Work instructions
Look for "containers" in each line of the entries, and return the matching lines.
:: Information
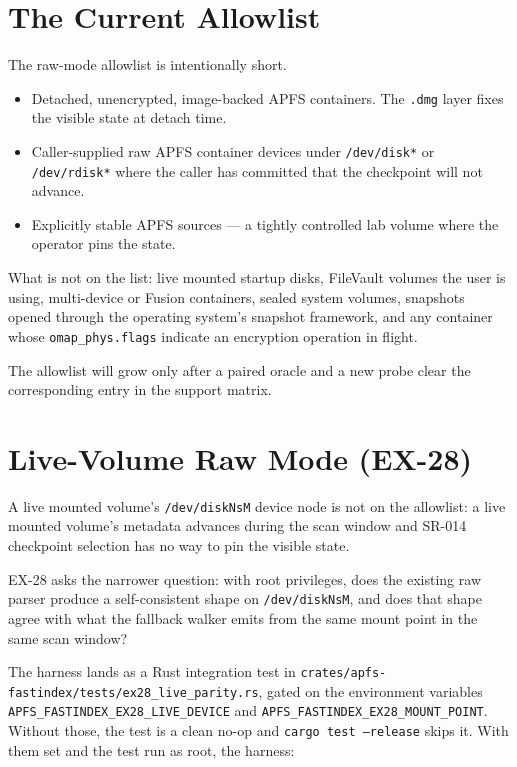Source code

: \section{The Current Allowlist}

The raw-mode allowlist is intentionally short.

\begin{itemize}
  \item Detached, unencrypted, image-backed APFS containers. The
    \texttt{.dmg} layer fixes the visible state at detach time.
  \item Caller-supplied raw APFS container devices under
    \texttt{/dev/disk*} or \texttt{/dev/rdisk*} where the caller
    has committed that the checkpoint will not advance.
  \item Explicitly stable APFS sources --- a tightly controlled lab
    volume where the operator pins the state.
\end{itemize}

What is not on the list: live mounted startup disks, FileVault
volumes the user is using, multi-device or Fusion containers,
sealed system volumes, snapshots opened through the operating
system's snapshot framework, and any container whose
\texttt{omap\_phys.flags} indicate an encryption operation in
flight.

The allowlist will grow only after a paired oracle and a new probe
clear the corresponding entry in the support matrix.

\section{Live-Volume Raw Mode (EX-28)}
\label{sec:ex28-live-raw}

A live mounted volume's \texttt{/dev/diskNsM} device node is not
on the allowlist: a live mounted volume's metadata advances during
the scan window and SR-014 checkpoint selection has no way to pin
the visible state.

EX-28 asks the narrower question: with root privileges, does the
existing raw parser produce a self-consistent shape on
\texttt{/dev/diskNsM}, and does that shape agree with what the
fallback walker emits from the same mount point in the same scan
window?

The harness lands as a Rust integration test in
\texttt{crates/apfs-fastindex/tests/ex28\_live\_parity.rs},
gated on the environment variables
\texttt{APFS\_FASTINDEX\_EX28\_LIVE\_DEVICE} and
\texttt{APFS\_FASTINDEX\_EX28\_MOUNT\_POINT}. Without those, the
test is a clean no-op and \texttt{cargo test --release} skips it.
With them set and the test run as root, the harness:

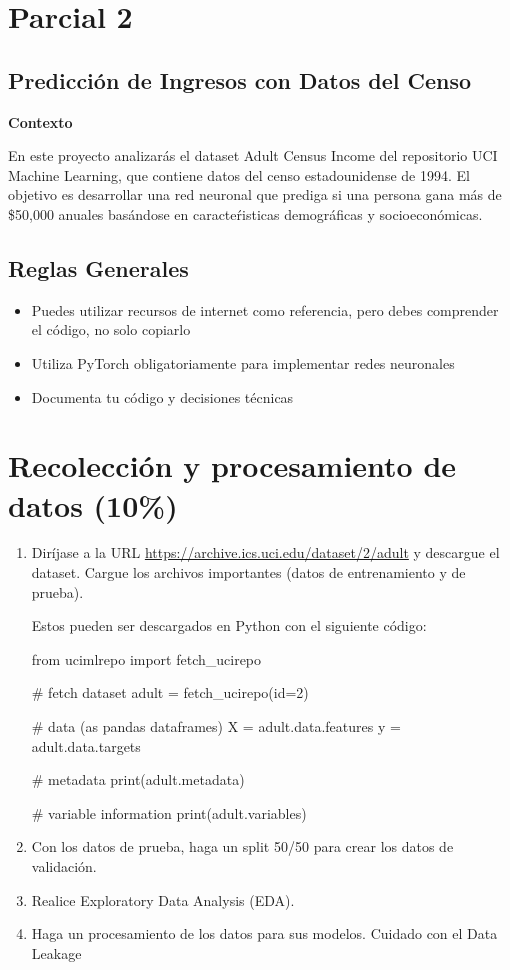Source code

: \documentclass[12pt,a4paper]{article}
\begin{document}
\section*{Parcial 2}

\subsection*{Predicción de Ingresos con Datos del Censo}

\textbf{Contexto}

En este proyecto analizarás el dataset Adult Census Income del repositorio UCI Machine Learning,
que contiene datos del censo estadounidense de 1994. El objetivo es desarrollar una red neuronal
que prediga si una persona gana más de \$50{,}000 anuales basándose en caracteŕisticas demográficas y
socioeconómicas.

\subsection*{Reglas Generales}

\begin{itemize}
\item Puedes utilizar recursos de internet como referencia, pero debes comprender el código, no solo copiarlo
\item Utiliza PyTorch obligatoriamente para implementar redes neuronales
\item Documenta tu código y decisiones técnicas
\end{itemize}

\section{Recolección y procesamiento de datos (10\%)}

\begin{enumerate}
\item Diríjase a la URL \href{https://archive.ics.uci.edu/dataset/2/adult}{https://archive.ics.uci.edu/dataset/2/adult} y descargue el dataset. Cargue los archivos importantes (datos de entrenamiento y de prueba).

Estos pueden ser descargados en Python con el siguiente código:

from ucimlrepo import fetch_ucirepo 
  
# fetch dataset 
adult = fetch_ucirepo(id=2) 
  
# data (as pandas dataframes) 
X = adult.data.features 
y = adult.data.targets 
  
# metadata 
print(adult.metadata) 
  
# variable information 
print(adult.variables) 


\item Con los datos de prueba, haga un split 50/50 para crear los datos de validación.
\item Realice Exploratory Data Analysis (EDA).
\item Haga un procesamiento de los datos para sus modelos. Cuidado con el Data Leakage
\end{enumerate}
\end{document}
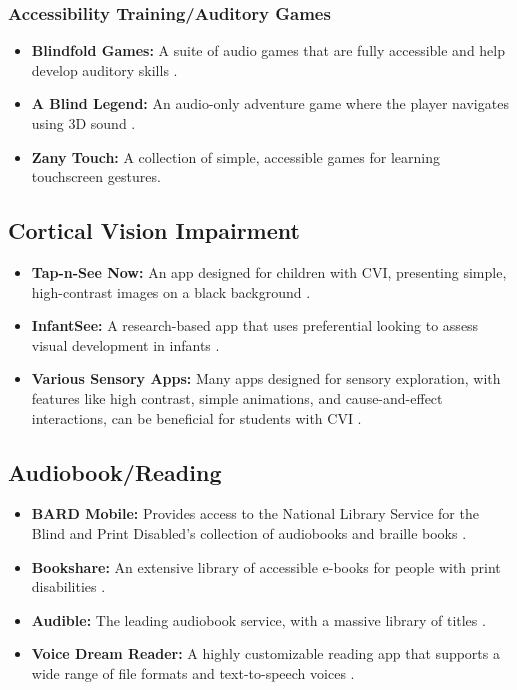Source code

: \subsubsection{Accessibility Training/Auditory Games}\label{ch2:sssec:games}
\begin{itemize}
	\item \textbf{Blindfold Games:} A suite of audio games that are fully accessible and help develop auditory skills \supercite{BlindfoldGames}.
	\item \textbf{A Blind Legend:} An audio-only adventure game where the player navigates using 3D sound \supercite{ABlindLegend}.
	\item \textbf{Zany Touch:} A collection of simple, accessible games for learning touchscreen gestures.
\end{itemize}

\subsection{Cortical Vision Impairment}\label{ch2:ssec:cvi-apps}
\begin{itemize}
	\item \textbf{Tap-n-See Now:} An app designed for children with CVI, presenting simple, high-contrast images on a black background \supercite{TapNSeeNow}.
	\item \textbf{InfantSee:} A research-based app that uses preferential looking to assess visual development in infants \supercite{InfantSee}.
	\item \textbf{Various Sensory Apps:} Many apps designed for sensory exploration, with features like high contrast, simple animations, and cause-and-effect interactions, can be beneficial for students with CVI \supercite{SensoryApps}.
\end{itemize}

\subsection{Audiobook/Reading}\label{ch2:ssec:reading-apps}
\begin{itemize}
	\item \textbf{BARD Mobile:} Provides access to the National Library Service for the Blind and Print Disabled's collection of audiobooks and braille books \supercite{BARDMobile}.
	\item \textbf{Bookshare:} An extensive library of accessible e-books for people with print disabilities \supercite{Bookshare}.
	\item \textbf{Audible:} The leading audiobook service, with a massive library of titles \supercite{Audible}.
	\item \textbf{Voice Dream Reader:} A highly customizable reading app that supports a wide range of file formats and text-to-speech voices \supercite{VoiceDreamReader}.
\end{itemize}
::::
Task response
  \item Detached, unencrypted, image-backed APFS containers. The
volumes the user is using, multi-device or Fusion containers,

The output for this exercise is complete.